I’d like to start with the second one. Speaking for myself, I feel a tinge of apprehension anytime I’m invited to a new place among new people, wondering if the invitation is genuine, and whether sincere acts of welcome will be found once inside. There is mild anxiety that it will be filled with people who know where they are, have been there often, and who exhibit a sense of ownership that excludes newcomers until they have been vetted according to the customs of the place. By contrast, I enter in a state of ignorance and vulnerability. Entering a new place uninvited, and a sign out front is not really an invitation, it’s an advertising slogan, but I digress. Entering a new place uninvited exponentially explodes such apprehensions and anxieties. Brené Brown may preach the value of allowing one’s self to be vulnerable, but she pushes against a lifetime of working hard to avoid being vulnerable in a culture that treats it as a personality defect.
I’m not lacking in social skills. After a lifetime of going into new places among new people, I can do it with as much self confident bravado as anyone, but it doesn’t prevent those inside emotions from being present.
Church represents a special problem. It claims to be a public place, but it’s really a private place where one brings one’s most intimate vulnerabilities to be placed before God in the presence of others who, no doubt, are not nearly as vulnerable. It’s easier when one has gained a sense of familiarity with what is going on, who is there, what is expected, and how safe it is (or isn’t). For a newcomer, none of that is present. The risks are high. For some of us, being assaulted by a welcome that is more prying than welcoming is an enormous hurdle to get over. Second to it is the stony welcome of raised eyebrows commencing the vetting process check list of acceptability. Church is, after all, the lair of the self righteous, at least in one’s imagination, which is abetted by bible stories about religious leaders, and what we learned in school about Puritans.
So when a church hangs out a sign proclaiming that all are welcome, maybe supplementing it with a rainbow flag, is that a genuine invitation or a bait and switch trap? “What would it take to convince me that I can walk in uninvited and participate in what they are doing?” I had an experience of that many years ago, long before the thought of becoming a priest entered my head. Having screwed up on an important breakfast meeting invitation, I found myself wandering around the Upper East Side in the general direction of the subway. An Episcopal Church appeared. It’s doors were open. A sign out front said Morning Prayer was about to begin. I figured it might be a good idea to sit in the back nursing my failure while the office was being celebrated. It turned out to be a small group meeting in a chapel.
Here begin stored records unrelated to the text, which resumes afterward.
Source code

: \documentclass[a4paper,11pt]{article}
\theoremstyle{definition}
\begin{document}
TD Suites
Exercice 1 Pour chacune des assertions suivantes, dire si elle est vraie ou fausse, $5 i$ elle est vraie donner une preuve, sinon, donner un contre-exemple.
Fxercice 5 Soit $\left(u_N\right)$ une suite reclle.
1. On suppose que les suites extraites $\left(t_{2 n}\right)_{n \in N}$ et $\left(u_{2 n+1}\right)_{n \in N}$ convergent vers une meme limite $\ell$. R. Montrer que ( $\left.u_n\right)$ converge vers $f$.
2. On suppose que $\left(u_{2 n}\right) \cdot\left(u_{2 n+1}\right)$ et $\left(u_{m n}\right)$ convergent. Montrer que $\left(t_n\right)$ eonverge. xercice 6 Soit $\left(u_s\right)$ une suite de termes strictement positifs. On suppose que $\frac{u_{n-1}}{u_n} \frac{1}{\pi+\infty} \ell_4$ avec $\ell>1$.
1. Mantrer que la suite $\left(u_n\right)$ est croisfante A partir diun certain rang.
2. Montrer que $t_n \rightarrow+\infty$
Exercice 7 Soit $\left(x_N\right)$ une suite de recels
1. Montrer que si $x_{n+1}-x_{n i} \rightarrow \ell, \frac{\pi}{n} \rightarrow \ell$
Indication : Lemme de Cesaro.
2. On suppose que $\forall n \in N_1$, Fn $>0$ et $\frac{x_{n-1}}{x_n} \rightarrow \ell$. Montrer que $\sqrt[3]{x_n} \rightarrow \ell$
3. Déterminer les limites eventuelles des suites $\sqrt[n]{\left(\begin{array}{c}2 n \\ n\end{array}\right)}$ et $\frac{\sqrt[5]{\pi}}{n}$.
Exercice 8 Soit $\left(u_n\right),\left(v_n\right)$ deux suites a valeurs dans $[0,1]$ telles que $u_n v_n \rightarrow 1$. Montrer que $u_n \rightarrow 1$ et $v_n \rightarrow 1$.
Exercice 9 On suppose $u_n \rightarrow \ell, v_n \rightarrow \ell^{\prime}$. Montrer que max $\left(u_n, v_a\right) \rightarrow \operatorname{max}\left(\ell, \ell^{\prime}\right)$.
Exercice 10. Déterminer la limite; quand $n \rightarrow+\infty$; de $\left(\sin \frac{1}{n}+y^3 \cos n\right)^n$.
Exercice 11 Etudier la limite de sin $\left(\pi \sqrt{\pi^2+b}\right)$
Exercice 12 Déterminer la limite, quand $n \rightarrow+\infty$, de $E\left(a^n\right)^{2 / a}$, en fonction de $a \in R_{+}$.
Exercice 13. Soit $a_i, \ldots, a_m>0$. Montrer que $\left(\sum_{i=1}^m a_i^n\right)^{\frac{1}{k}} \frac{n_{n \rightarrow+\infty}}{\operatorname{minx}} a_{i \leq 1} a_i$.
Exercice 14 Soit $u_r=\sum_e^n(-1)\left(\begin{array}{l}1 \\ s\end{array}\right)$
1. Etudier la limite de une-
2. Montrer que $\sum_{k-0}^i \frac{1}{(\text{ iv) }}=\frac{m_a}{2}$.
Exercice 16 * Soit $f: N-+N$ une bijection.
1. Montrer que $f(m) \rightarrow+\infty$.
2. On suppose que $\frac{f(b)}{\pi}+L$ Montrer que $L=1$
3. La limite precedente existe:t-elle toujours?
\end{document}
The leader said they would wait for me to get settled before they started, and if this was a service unfamiliar to me why not just relax and enjoy it. Would I like some coffee? And they got on with Morning Prayer as if I had always been there. Afterwards there was time for handshakes, and a thank you from them for joining their time of prayer, along with an invitation to come again. I never did, but I never forgot because it wasn’t a welcome to their little prayer meeting in their parish. It was a welcome into the body of Christ wherever it might be experienced.
What would it take? It takes a welcome that is fully aware of the anxieties and apprehensions of being the stranger in a strange place without making them the target of attention. Most greeter and welcome programs begin from the point of view of those already inside. It’s the wrong place to start. Start from the point of view of the stranger, the newcomer.